A District of Columbia appeals court rejected a last-minute effort to stop a gay marriage law from taking effect as early as Wednesday.

In rejecting the plaintiffs' challenge, the court's three judge panel unanimously agreed that the case would likely not prevail in court.

Opponents of the law, led by Bishop Harry Jackson, a minister at the Hope Christian Church in Beltsville, appealed a February 22 Superior Court ruling.

“The people have a right to have the final say on any law regarding marriage passed by the DC Council,” Austin R. Nimocks, senior legal counsel for the Christian-based Alliance Defense Fund, which is representing opponents in the challenge, said in a statement announcing the appeal. “The DC Charter makes that right clear, and officials should not be ignoring the right of the people to vote for or against the new definition of marriage fabricated by the council.”

“We are appealing because the district's marriage definition law shouldn't go into effect until voters have the opportunity to vote on a critical matter that affects everyone in the district,” he added.

The defeat leaves opponents with few legal options to head off the law from going into effect, possibly as early as Wednesday.

A Republican effort – led by Utah lawmakers both in the House and the Senate – to do away with the law also appears to have failed. Senator Bob Bennett and Representative Jason Chaffetz both introduced resolutions that sought to overturn the measure.

“The determination of marriage affects every person and should be debated openly, lawfully and democratically,” Bennett said.

Under Home Rule, Congress has final say on the laws approved in the District.

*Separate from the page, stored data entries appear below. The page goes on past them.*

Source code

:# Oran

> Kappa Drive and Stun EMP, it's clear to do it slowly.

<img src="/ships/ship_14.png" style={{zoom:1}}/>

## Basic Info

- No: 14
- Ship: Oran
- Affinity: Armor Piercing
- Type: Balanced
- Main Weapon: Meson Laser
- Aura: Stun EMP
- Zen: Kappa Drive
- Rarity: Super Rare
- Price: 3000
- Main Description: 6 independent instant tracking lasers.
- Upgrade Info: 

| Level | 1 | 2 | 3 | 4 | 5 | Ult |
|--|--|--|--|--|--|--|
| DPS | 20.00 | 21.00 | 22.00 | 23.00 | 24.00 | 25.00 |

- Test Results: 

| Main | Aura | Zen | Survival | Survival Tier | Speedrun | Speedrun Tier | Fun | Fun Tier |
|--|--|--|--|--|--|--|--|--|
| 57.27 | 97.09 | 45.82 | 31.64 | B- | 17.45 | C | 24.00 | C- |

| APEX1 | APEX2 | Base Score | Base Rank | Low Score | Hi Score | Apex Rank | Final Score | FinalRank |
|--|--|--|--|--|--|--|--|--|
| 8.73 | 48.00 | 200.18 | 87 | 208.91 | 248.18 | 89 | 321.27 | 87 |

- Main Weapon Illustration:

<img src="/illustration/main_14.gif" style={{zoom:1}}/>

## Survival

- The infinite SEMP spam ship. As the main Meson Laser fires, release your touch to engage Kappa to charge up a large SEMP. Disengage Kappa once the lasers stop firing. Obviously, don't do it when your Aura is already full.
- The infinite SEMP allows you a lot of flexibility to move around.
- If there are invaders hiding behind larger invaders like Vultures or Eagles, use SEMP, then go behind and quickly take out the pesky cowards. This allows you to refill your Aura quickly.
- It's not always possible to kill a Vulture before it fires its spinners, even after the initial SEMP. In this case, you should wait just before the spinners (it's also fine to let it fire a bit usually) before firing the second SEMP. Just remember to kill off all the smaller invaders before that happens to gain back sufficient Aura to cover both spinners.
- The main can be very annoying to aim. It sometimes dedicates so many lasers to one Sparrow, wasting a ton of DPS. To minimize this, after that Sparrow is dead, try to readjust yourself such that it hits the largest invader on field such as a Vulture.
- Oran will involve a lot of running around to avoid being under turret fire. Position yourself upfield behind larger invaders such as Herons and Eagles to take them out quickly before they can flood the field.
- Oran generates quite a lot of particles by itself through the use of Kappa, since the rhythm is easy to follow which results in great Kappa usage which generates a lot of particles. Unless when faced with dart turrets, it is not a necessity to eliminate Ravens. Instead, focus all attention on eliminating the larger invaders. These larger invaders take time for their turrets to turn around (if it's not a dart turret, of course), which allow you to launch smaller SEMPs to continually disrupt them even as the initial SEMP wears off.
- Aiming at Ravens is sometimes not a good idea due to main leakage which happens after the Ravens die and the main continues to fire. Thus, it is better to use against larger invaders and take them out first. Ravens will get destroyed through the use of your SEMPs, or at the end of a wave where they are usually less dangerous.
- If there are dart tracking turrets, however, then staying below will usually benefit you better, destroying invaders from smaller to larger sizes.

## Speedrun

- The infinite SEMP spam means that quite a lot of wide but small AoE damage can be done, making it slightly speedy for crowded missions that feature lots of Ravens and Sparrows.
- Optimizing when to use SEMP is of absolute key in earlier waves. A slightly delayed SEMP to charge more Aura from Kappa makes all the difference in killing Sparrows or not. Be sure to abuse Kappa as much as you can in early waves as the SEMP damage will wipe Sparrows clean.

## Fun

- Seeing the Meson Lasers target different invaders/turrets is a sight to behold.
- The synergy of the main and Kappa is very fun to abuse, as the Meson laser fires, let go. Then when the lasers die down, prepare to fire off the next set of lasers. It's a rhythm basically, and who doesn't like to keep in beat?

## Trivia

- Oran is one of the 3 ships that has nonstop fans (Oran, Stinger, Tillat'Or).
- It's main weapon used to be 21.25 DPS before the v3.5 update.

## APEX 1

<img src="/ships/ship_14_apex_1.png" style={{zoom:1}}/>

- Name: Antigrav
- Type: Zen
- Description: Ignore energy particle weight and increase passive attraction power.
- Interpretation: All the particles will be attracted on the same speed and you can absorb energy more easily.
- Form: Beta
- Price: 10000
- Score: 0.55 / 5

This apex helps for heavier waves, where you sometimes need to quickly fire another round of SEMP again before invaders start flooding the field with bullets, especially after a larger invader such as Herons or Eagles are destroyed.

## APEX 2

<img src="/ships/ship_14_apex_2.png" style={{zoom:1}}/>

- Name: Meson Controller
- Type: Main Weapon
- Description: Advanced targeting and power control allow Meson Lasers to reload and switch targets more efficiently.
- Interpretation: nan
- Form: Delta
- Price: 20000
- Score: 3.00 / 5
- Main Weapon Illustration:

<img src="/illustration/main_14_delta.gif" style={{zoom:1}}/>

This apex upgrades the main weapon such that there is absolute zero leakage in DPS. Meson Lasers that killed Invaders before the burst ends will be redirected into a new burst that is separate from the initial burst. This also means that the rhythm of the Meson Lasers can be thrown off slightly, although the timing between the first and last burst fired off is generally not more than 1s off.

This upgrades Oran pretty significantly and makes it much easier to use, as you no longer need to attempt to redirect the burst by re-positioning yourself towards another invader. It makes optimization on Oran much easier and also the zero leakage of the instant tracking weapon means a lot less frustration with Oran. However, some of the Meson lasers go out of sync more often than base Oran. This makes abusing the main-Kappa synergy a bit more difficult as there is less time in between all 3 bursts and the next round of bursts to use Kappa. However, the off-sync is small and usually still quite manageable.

But Congress failed to act last year when the District began recognizing gay marriages performed elsewhere. And both Republican lawmakers agree their resolutions are more symbolic than anything else.

Gay marriage is legal in Massachusetts, Iowa, New Hampshire, Connecticut and Vermont. A gay marriage law approved by Maine lawmakers last spring was repealed by voters in November.

BREAKING UPDATE: Opponents of DC's gay marriage law have appealed to the Supreme Court to halt its start.